Algeria was under French colonial rule for 132 years. From tears of joy at independence in 1962 to the tragic civil war of the 1990s and the anger that culminated in the Arab Spring, this series provides a unique insight into a country notoriously inaccessible to both journalists and filmmakers.

Interviews with key players like Ben Bella, Ait Ahmed and President Abdelaziz Bouteflika, cover 50 years of tragic and powerful history from the Evian Accords of 1962 to the Arab Spring of 2011.

This is the story of Algeria's past, present and future.

In 1962, Algeria proclaimed independence from France following eight years of war and over a century of colonial rule.

We liberated the territory, but not the people.

Abdennour Ali Yahia, a human rights lawyer

The Algerian war of independence, and the negotiations that followed, spurred decades of political assassinations, coups, terrorist attacks and civil war.

Hundreds of thousands of Europeans fled the country, but many Algerians who fought alongside the French during the war were left behind.

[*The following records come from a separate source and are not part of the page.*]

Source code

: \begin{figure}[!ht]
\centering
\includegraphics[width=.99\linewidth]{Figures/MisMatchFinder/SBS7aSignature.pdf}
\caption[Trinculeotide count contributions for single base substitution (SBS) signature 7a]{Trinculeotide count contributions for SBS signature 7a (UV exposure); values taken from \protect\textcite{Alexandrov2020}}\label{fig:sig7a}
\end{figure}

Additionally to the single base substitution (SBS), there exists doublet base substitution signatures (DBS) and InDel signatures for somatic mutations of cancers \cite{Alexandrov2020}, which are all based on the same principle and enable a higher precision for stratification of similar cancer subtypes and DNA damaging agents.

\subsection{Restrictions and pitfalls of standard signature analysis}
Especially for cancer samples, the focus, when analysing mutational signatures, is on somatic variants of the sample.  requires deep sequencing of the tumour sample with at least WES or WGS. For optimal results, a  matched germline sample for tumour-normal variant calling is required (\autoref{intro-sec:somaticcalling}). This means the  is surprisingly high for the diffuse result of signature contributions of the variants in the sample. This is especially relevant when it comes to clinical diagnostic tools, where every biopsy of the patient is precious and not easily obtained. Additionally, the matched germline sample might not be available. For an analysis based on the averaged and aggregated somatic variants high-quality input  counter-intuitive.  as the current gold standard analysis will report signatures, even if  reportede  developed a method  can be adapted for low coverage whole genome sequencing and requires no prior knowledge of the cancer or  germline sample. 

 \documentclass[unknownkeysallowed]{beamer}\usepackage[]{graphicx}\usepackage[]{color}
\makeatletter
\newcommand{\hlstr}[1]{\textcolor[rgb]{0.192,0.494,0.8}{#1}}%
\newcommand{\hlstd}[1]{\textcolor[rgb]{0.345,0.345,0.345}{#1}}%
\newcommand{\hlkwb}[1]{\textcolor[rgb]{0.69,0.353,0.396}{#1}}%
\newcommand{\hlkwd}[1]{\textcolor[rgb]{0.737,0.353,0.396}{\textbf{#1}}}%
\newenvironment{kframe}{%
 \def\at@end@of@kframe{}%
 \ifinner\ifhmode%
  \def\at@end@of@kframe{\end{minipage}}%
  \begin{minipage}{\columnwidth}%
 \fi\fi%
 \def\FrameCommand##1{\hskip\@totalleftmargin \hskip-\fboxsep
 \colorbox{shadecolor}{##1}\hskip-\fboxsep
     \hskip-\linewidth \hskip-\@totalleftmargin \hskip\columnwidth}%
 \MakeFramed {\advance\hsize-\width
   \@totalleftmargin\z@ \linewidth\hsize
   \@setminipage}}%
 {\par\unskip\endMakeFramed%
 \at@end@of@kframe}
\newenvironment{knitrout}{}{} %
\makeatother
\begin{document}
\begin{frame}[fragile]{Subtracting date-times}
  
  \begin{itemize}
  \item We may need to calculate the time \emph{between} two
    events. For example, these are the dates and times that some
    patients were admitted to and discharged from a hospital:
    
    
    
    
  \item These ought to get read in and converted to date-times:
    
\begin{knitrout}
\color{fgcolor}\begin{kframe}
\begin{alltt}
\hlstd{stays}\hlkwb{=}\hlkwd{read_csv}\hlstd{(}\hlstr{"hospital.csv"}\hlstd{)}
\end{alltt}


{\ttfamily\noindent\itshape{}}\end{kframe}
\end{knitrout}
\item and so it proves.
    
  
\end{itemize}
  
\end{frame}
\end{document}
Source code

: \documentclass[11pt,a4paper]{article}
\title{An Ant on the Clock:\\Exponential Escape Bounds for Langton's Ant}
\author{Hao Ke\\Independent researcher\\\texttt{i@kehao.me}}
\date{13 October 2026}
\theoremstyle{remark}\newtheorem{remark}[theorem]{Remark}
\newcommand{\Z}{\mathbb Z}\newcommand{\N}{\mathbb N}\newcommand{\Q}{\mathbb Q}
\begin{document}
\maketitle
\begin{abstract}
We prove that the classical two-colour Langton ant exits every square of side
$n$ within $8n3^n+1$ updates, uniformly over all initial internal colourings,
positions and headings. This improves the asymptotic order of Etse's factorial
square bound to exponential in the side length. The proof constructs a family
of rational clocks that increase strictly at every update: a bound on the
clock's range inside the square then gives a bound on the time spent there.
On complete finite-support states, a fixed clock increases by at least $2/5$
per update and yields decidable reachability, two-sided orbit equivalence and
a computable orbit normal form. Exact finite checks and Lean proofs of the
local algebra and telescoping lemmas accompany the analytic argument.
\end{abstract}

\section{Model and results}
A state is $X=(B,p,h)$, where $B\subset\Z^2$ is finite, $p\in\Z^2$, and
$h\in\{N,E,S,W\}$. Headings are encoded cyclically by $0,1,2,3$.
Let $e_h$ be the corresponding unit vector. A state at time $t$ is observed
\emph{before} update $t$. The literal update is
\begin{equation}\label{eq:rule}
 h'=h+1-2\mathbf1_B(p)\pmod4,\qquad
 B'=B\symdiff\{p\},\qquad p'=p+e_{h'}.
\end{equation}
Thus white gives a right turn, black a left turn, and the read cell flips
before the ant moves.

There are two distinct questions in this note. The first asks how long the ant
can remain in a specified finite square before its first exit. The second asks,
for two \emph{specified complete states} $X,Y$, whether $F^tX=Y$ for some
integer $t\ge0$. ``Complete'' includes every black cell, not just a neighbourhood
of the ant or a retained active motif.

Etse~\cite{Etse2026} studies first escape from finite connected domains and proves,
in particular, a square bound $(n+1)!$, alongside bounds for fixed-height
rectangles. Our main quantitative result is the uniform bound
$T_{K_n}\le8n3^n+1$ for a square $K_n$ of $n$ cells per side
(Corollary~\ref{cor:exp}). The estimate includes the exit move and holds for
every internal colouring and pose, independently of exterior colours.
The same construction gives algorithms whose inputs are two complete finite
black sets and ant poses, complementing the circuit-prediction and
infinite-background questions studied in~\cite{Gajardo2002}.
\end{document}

Harkis, as they were called, faced torture and execution at the hands of fellow Algerians.

Under the rule of its first elected president, Ahmed Ben Bella, Algeria adopted a socialist single-party political system.

One year after independence, the country of nine million was poor, starving and war-torn.

This is the story of Algeria's struggle told through the voices of the presidents and politicians who once ran the country.